There is emerging evidence that playing a team sport, for children, is somewhat protective against anxiety, depression, social withdrawal and attention problems.
Overall, children who play team sports are less likely to have mental health problems than children who do not play sports.
The results are supported by previous studies.
However, the large-scale survey by sports psychologists at California State University also found that children who exclusively engage in an individual sport – such as tennis, dancing, cycling or wrestling – were more likely to have mental health problems than children who did not play sports. at all.
The study prompted Smithsonian Magazine ask the question: should parents of young tennis players be concerned about these discoveries?
The article starts out a bit provocatively, with a quote from the great Andre Agassi who says he would have liked to play football instead of tennis as a child:
“I play three times a week at school and I love running on the soccer field with the wind in my hair, calling the ball, knowing the world won’t end if I don’t score. The fate of my father, of my family, of planet earth, does not rest on my shoulders. If my team doesn’t win, it will be the whole team’s fault and no one will shout in my ear. Team sports, I decide, are the way to go.
The lead author of the new study, Dr. Matt Hoffman, an assistant professor in Cal State’s Department of Kinesiology, did not get into the deeper meaning of his findings, but suggested that instead of panicking, parents and coaches should “be aware that young wrestlers, dancers or swimmers might experience additional stress or anxiety and support them accordingly”.
It’s a good idea. But how many young André Agassis are there with an excessively pushy parent on their backs?
The researchers analyzed data on the sports habits and mental health of 11,235 children aged 9 to 13.
Parents and guardians reported on several aspects of children’s mental health by completing a form known as the Child Behavior Checklista commonly used tool by which parents identify and describe emotional and behavioral problems and skills.
Researchers identified “associations between mental health data and children’s exercise habits, while controlling for other factors that may impact mental health, such as household income and activity global physics.
Dr. Hoffman and his colleagues say the positive results from team sports were “in line” with their expectations. This is not surprising given that there are a good number of previous studies supporting these results.

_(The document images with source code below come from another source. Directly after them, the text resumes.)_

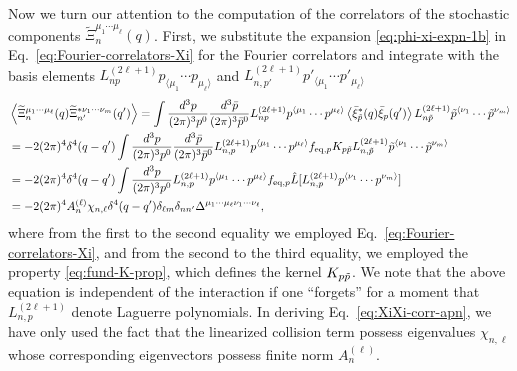 \documentclass[aps,prd,preprint,nofootinbib,amsmath,amssymb,showpacs,longbibliography,singlecolumn,superscriptaddress,10pt]{revtex4-1}
\theoremstyle{plain}
\theoremstyle{definition}
\begin{document}
Now we turn our attention to the computation of the correlators of the stochastic components $\widetilde{\Xi}_{n}^{\mu_{1} \cdots \mu_{\ell}}(q)$. First, we substitute the expansion \eqref{eq:phi-xi-expn-1b} in Eq.~\eqref{eq:Fourier-correlators-Xi} for the Fourier correlators and integrate with the basis elements $L^{(2 \ell + 1)}_{n p} p_{\langle \mu_{1}} \cdots p_{ \mu_{\ell} \rangle}$ and $L^{(2 \ell + 1)}_{n, p'} p'_{\langle \mu_{1}} \cdots p'_{ \mu_{\ell} \rangle}$
%
\begin{equation}
\label{eq:XiXi-corr-apn}
\begin{aligned}
&
\left\langle \widetilde{\Xi}_{n}^{\mu_{1} \cdots \mu_{\ell}}(q) \widetilde{\Xi}_{n'}^{*\nu_{1} \cdots \nu_{m}}(q')
\right\rangle
=
\int \dfrac{d^3 p}{(2\pi)^3 p^0} \dfrac{d^3 \Bar{p}}{(2\pi)^3 \Bar{p}^0}  L^{(2 \ell + 1)}_{n p} p^{\langle \mu_{1}} \cdots p^{ \mu_{\ell} \rangle}
\left\langle \Bar{\xi}^{*}_{\Tilde{p}}(q)
 \Bar{\xi}_p(q')
 \right\rangle
 L^{(2 \ell + 1)}_{n \tilde{p}} \tilde{p}^{\langle \nu_{1}} \cdots \tilde{p}^{ \nu_{m} \rangle}
\\
&
=
- 2 (2 \pi)^{4} \delta^{4}(q-q')
\int \dfrac{d^3 p}{(2\pi)^3 p^0} \dfrac{d^3 \Bar{p}}{(2\pi)^3 \Bar{p}^0} L^{(2 \ell + 1)}_{n,p} p^{\langle \mu_{1}} \cdots p^{ \mu_{\ell} \rangle}
f_{\mathrm{eq},p}K_{p \tilde{p}}
 L^{(2 \ell + 1)}_{n, \tilde{p} } \tilde{p}^{\langle \nu_{1}} \cdots \tilde{p}^{ \nu_{m} \rangle}
\\
&
=
- 2 (2 \pi)^{4} \delta^{4}(q-q')
\int \dfrac{d^3 p}{(2\pi)^3 p^0} L^{(2 \ell + 1)}_{n,p} p^{\langle \mu_{1}} \cdots p^{ \mu_{\ell} \rangle}
f_{\mathrm{eq},p} \Hat{L}[L^{(2 \ell + 1)}_{n, p} p^{\langle \nu_{1}} \cdots p^{ \nu_{m} \rangle}]
\\
&
= 
-2 (2 \pi)^{4} A_{n}^{(\ell)} \chi_{n,\ell}  \delta^{4}(q-q') \delta_{\ell m} \delta_{nn'} \Delta^{\mu_{1} \cdots \mu_{\ell}\nu_{1} \cdots \nu_{\ell}},
\end{aligned}    
\end{equation}
%
where from the first to the second equality we employed Eq.~\eqref{eq:Fourier-correlators-Xi}, and from the second to the third equality, we employed the property \eqref{eq:fund-K-prop}, which defines the kernel $K_{p \Tilde{p}}$. We note that the above equation is independent of the interaction if one ``forgets'' for a moment that $L^{(2 \ell + 1)}_{n,p}$ denote Laguerre polynomials. In deriving Eq.~\eqref{eq:XiXi-corr-apn}, we have only used the fact that the linearized collision term possess eigenvalues $\chi_{n,\ell}$ whose corresponding eigenvectors possess finite norm $A_{n}^{(\ell)}$.
\end{document}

A big study 2019 from the Department of Pediatrics at Cedars-Sinai Medical Center, found that playing team sports can actually help children stave off depression.
The study also found that people exposed to negative childhood experiences reported better mental health as adults, if they had participated in team sports as children.
Researchers caught off guard
But the researchers were surprised by expectations that individual sports would be “associated with fewer mental health problems, albeit to a lesser extent than team sports”.
Instead, they found that children who exclusively played individual sports tended to have greater mental health problems than those who did not play sports at all.
The Smithsonian The article included an independent analysis by Professor Catherine Sabiston, a sports psychologist at the University of Toronto.
She told the Smithsonian that she wasn’t surprised by the findings about individual sports:
“Individual sports tend to be judgement-based, weight-focused, often appearance-enhancing sports that build social comparison, competitiveness and individual effort.
“There is no one to ‘blame’ or ‘thank’ other than yourself, and the pressure to perform is heightened.”
This is precisely what André Agassi said.